A 16-member elephant herd left their home in Xishuangbanna National Nature Reserve in southern Yunnan on April 16. Two older elephants soon decided they weren’t up for a road trip and returned home, but the others pressed on.
One of the traveling elephants had a calf on the way, bringing the number of prowling pachyderms to 15. It sounds like the elephants are on a fun little journey, but they’re not too careful about where and how they travel.
Over their two months on the run, the elephants have destroyed 138 acres of crops and caused more than $1 million in total damages. Luckily, they haven’t hurt any people. At least yet.
Locals have been trying to guide the elephants away from residential areas by blocking roads and enticing them with food. However, that has only worked only on the animals’ terms – most of the time they just ignore the people.
Their travels have taken them through several major cities. In late May, they arrived in Yuxi, a Yunnan city with more than two million residents.
Over their six-hour stay in the city, the elephants got up to some mischief. They broke into barns and ate out of dumpsters before discovering and demolishing some farmland.

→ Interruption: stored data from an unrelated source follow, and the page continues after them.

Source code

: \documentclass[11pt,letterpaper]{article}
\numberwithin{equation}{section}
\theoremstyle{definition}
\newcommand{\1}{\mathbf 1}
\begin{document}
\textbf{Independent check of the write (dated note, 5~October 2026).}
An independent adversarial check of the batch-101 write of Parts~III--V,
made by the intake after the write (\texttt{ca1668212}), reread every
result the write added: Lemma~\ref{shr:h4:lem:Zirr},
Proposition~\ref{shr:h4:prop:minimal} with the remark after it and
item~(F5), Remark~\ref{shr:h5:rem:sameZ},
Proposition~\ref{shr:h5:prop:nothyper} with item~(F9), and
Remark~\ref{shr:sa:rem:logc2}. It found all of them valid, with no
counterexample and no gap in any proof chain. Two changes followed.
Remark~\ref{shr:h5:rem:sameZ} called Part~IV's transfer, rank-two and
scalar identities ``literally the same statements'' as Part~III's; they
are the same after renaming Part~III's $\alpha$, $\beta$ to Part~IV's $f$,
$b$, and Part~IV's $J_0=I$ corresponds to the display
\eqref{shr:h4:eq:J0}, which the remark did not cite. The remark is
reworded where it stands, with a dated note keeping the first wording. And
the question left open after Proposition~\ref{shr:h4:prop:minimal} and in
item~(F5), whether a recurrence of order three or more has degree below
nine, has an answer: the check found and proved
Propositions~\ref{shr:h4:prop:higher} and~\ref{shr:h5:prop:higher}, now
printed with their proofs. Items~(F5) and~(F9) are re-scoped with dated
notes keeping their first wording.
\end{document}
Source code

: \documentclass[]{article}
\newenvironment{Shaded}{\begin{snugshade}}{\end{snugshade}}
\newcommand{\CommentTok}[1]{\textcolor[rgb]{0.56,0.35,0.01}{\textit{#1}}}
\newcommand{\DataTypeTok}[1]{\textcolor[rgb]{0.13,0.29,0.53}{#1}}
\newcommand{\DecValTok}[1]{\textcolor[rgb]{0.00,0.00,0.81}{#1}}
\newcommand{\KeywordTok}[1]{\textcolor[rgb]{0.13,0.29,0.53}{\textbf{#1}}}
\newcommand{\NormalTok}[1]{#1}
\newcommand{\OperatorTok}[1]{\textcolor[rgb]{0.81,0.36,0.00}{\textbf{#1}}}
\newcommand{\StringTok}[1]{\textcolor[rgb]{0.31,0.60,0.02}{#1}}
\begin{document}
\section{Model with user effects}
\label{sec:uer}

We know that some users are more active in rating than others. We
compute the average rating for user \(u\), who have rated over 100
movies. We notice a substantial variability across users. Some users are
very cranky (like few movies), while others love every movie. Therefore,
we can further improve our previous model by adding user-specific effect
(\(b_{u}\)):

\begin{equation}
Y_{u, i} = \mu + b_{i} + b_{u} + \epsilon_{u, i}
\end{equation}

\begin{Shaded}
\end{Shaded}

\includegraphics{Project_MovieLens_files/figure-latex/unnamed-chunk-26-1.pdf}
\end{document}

A local tire shop keeper, surnamed Jia, witnessed the elephants as they entered the city’s outskirts. He first spotted them through his store’s window.
“It was around 10 p.m. and I was still in my shop. I heard some noise on the street, and I looked out – wow, elephants!” Jia reminisced.
Despite being slightly scared of the huge animals, Jia went out on to the street to take a closer look. You don’t often see wild elephants roaming through the city, after all.
“I was so curious. The nearest elephant was only a few [yards] away from me,” said Jia.
However, both local and national governments have told people to do the exact opposite of what Jia did. They’ve warned people to stay away from the animals and not to “closely watch, tease, hurt or maliciously drive them away.”
“[Asian elephants] may attack humans out of defensive instinct when frightened,” warned the government of Eshan County, where Yuxi is located.
Experts are not certain on why the elephants decided to leave Xishuangbanna. They don’t usually start traveling north at this time of year, since food is scarcer in Yunnan’s northern mountains and woods.
Zhang Li, a professor of ecology at Beijing Normal University, think that the elephants could be looking for a new home. Their rainforest habitat is shrinking, and they could’ve felt it’s time to find greener pastures.
“Another possibility is that this elephant herd lost their way during a march because of the shortage in experience of its leader,” Chen Mingyong, a professor at Yunnan University School of Ecology and Environmental Science, said.
Whatever the reason for their migration, the Chinese authorities would love it if they returned home. The government has set up a task force of 360 first responders, 76 cars, and nine airborne drones to monitor the elephants.
So far, however, the task force has been unable to stop the elephants. Their march continues, and they’re getting dangerously close to Yunnan’s provincial capital, Kunming.
It’s understandable that the government wants to stop them before they get to Kunming. After all, the COP15 United Nations Biodiversity Conference is supposed to take place there in October.
Some users on the Chinese Weibo social media service have quipped that the elephants are clearly on their way to attend the conference. And if their rainforest home indeed is shrinking, they have a good reason to do so.
“Welcome to the ‘elephant delegation!’ Have a nice trip and be friendly to us humans,” one jokester wrote.